Her smile twisted into something hard and fierce.
“In return for tax breaks and fuel excises and a million other little government supports, the massive mining company of Ratcliffe Industries will build new power plants, coal powered, of course, all over the country, guaranteeing a reliance on coal for generations to come.” She let out a long breath. “He’s future proofing his business.”
“And what are you doing?” I asked quietly, a little afraid to ask.
“Battery technology solves all the problems—it’s clean energy, the consumer purchases small batteries rather than massive government investment in more coal powered plants, and it empowers the individual. We can create linked battery networks, where the householder can sell off their excess power to others, upping the price during demand times, or not. Rather than have their power prices dictated to them by power companies or the government, they are producers, consumers, and sellers in a massive power generating market.”
She shook her head, visibly deflating.
“It won’t happen. All these young alpha entrepreneurs talk about
disrupting innovation, but most just want to erode worker’s rights and the roles of unions. They come from the very class that benefits from the status quo, and they’re not afraid to do what it takes to maintain it.”
It felt like someone slid a cold knife blade up my spine, just a warning of what was to come if I wasn’t a good little girl. I grit my teeth, feeling my body shake, even though there was no immediate danger.
“I didn’t want to tell you,” Mum said, her cool expression faltering, the mask well and truly cracked now. Someone human, vulnerable, and unsure emerged. “What if you hit it off with the Ratcliffe boy? I was told that omegas are instinctively drawn to the alpha they need, and I didn’t want to colour your decisions with this. I underestimated Benson, I acknowledge that. I never thought he’d… Then Marcus McCallum came to see me. We talked, and we planned…”

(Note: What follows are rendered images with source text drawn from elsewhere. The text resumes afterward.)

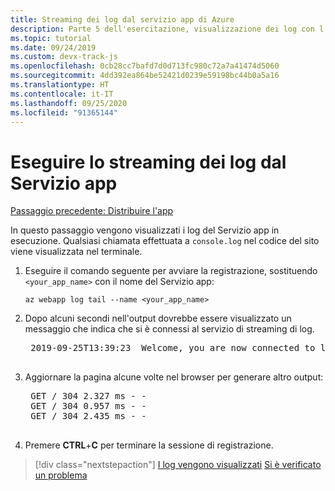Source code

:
 ```yaml
---
title: Streaming dei log dal servizio app di Azure
description: Parte 5 dell'esercitazione, visualizzazione dei log con l'interfaccia della riga di comando di Azure
ms.topic: tutorial
ms.date: 09/24/2019
ms.custom: devx-track-js
ms.openlocfilehash: 0cb28cc7bafd7d0d713fc980c72a7a41474d5060
ms.sourcegitcommit: 4dd392ea864be52421d0239e59198bc44b0a5a16
ms.translationtype: HT
ms.contentlocale: it-IT
ms.lasthandoff: 09/25/2020
ms.locfileid: "91365144"
---
```

# <a name="stream-logs-from-app-service"></a>Eseguire lo streaming dei log dal Servizio app

[Passaggio precedente: Distribuire l'app](tutorial-vscode-azure-cli-node-04.md)

In questo passaggio vengono visualizzati i log del Servizio app in esecuzione. Qualsiasi chiamata effettuata a `console.log` nel codice del sito viene visualizzata nel terminale.

1. Eseguire il comando seguente per avviare la registrazione, sostituendo `<your_app_name>` con il nome del Servizio app:

    ```azurecli
    az webapp log tail --name <your_app_name>
    ```

1. Dopo alcuni secondi nell'output dovrebbe essere visualizzato un messaggio che indica che si è connessi al servizio di streaming di log.

    <pre>
    2019-09-25T13:39:23  Welcome, you are now connected to log-streaming service. The default timeout is 2 hours. Change the timeout with the App Setting SCM_LOGSTREAM_TIMEOUT (in seconds).
    </pre>

1. Aggiornare la pagina alcune volte nel browser per generare altro output:

    <pre>
    GET / 304 2.327 ms - -
    GET / 304 0.957 ms - -
    GET / 304 2.435 ms - -
    </pre>

1. Premere **CTRL**+**C** per terminare la sessione di registrazione.

> [!div class="nextstepaction"]
> [I log vengono visualizzati](tutorial-vscode-azure-cli-node-06.md) [Si è verificato un problema](https://www.research.net/r/PWZWZ52?tutorial=node-deployment&step=tailing-logs)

She had to see the way her words affected me, freezing me still, pinning me to the spot, a helpless omega again.
Breathe, I told myself. Just keep breathing.
Like I had a choice, but by focusing on that, it drew my attention back to the here and now, didn’t let my mind go racing ahead, my omega vigilance triggered. I breathed in the slightly petrol smelling garage, heard the tick, tick, tick of sprinklers outside, the rising hum of cicadas.
“He had a fair idea what Benson would do, made me see the potential moves coming. Apart from putting an outright hit on me, a risky move for someone high-profile, Marcus knew that you were my point of weakness. You’d already been attacked, something Marcus knew about.” She frowned. “I’ve never been able to work out how. I had my best people deep dive into his network, even used some hackers through some agents.”